Con la stessa Sinfonia mahleriana, e con un programma “russo” ad effetto che comprende la Patetica di Cajkovskij e i Quadri di un’esposizione di Musorgskij, Mehta, l’Orchestra e il Coro del Maggio Musicale voleranno quindi ad Abu Dhabi per la loro prima tournèe negli Emirati Arabi, con due concerti nell’ambito del Festival Abu Dhabi Classics, che avranno luogo il 6 e il 7 marzo nei suggestivi spazi dell’Emirates Palace della capitale e nell’Al Jahili Fort, nell’antica città-giardino di Al Ain, al confine con l’Oman, il Sultanato in cui i complessi fiorentini furono ospiti per un tour nel 1987.
Al rientro, riprenderanno le prove del Crepuscolo degli Dei con la Fura dels Baus che inaugurerà il 29 aprile la 72^ edizione del Maggio Musicale Fiorentino.

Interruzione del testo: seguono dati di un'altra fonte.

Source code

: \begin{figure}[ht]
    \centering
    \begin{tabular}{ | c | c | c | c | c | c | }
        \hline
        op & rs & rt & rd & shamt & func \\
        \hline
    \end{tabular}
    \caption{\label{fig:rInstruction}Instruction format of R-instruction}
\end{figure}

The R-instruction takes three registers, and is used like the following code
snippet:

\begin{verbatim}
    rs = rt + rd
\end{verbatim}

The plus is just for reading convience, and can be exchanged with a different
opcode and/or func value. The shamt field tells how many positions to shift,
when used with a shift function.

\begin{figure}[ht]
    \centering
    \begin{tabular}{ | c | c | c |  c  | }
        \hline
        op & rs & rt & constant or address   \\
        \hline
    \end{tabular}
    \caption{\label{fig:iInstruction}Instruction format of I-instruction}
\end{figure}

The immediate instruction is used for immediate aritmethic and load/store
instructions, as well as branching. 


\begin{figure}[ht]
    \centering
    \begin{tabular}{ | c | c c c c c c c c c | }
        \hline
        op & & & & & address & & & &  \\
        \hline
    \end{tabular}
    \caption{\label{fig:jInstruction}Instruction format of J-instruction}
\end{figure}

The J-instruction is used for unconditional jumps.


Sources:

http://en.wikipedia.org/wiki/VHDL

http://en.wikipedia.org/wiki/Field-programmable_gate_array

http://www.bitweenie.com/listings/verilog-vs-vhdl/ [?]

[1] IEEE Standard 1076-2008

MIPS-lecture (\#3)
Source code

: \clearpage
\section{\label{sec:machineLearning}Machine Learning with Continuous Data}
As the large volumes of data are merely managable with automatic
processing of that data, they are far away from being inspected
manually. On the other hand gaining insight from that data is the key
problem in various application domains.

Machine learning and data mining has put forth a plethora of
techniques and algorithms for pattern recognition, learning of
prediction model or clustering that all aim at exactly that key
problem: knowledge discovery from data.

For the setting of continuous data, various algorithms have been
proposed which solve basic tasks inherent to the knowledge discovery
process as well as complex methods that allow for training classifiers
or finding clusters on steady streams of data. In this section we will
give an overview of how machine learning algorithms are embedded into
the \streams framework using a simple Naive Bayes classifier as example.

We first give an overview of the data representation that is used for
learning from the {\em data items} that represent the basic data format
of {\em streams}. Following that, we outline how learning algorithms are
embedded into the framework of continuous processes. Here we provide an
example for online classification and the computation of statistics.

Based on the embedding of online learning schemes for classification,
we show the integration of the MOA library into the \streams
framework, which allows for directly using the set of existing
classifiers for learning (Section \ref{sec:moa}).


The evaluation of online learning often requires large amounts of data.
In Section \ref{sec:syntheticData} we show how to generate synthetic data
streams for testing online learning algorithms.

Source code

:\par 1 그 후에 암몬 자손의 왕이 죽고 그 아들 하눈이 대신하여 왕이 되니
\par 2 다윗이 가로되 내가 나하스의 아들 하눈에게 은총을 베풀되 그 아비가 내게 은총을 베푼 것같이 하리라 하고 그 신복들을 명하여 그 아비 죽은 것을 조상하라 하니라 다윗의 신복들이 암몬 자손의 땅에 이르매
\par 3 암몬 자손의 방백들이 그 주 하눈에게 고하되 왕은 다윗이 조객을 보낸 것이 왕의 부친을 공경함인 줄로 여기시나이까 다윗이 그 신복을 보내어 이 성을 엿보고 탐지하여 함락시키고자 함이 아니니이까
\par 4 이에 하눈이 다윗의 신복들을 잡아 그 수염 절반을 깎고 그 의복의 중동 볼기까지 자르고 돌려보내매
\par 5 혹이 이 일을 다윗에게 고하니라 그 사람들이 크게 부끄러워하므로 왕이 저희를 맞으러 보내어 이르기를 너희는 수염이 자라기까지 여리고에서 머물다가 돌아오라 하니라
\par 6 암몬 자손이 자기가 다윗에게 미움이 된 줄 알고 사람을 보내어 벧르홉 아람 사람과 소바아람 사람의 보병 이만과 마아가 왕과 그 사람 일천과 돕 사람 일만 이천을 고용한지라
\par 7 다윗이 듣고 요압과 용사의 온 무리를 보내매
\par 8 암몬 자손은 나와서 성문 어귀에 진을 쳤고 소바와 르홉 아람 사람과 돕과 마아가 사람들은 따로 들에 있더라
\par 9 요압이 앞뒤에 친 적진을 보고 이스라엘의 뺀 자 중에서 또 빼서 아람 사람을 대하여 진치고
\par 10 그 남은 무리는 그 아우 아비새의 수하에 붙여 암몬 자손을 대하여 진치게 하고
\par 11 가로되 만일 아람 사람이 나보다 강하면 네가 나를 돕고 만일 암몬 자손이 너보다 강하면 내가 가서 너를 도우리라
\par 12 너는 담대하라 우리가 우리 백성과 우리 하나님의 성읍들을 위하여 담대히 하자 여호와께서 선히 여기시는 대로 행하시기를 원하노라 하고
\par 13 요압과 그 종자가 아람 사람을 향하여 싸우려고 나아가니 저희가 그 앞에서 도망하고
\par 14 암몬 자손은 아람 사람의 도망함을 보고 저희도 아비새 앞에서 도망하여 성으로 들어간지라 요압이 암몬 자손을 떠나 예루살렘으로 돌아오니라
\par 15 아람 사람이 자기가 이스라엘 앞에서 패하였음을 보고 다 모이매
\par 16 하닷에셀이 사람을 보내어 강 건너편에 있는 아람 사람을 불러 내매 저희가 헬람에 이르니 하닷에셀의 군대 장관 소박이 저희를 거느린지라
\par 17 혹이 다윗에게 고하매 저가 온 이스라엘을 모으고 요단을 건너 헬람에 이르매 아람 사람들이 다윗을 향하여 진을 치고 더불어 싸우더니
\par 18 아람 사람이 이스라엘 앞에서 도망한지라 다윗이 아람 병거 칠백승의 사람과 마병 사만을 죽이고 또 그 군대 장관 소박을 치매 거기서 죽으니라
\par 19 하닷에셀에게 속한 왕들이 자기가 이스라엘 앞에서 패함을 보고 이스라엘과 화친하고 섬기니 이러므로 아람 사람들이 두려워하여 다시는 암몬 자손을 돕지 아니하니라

Ma intanto, in occasione del concerto che sabato scorso ha inaugurato il Festival Assisi nel mondo – Omaggio all’Umbria, dal Duomo di Orvieto Zubin Mehta non ha voluto rinunciare a lanciare pubblicamente agli spettatori e alle autorità presenti un nuovo accorato appello contro la riduzione dei contributi statali alla produzione e alla tutela artistica: “Io, straniero innamorato dell’Italia, vi invito, vi supplico, scrivete tutti al Governo perché non tagli i finanziamenti alla cultura!”.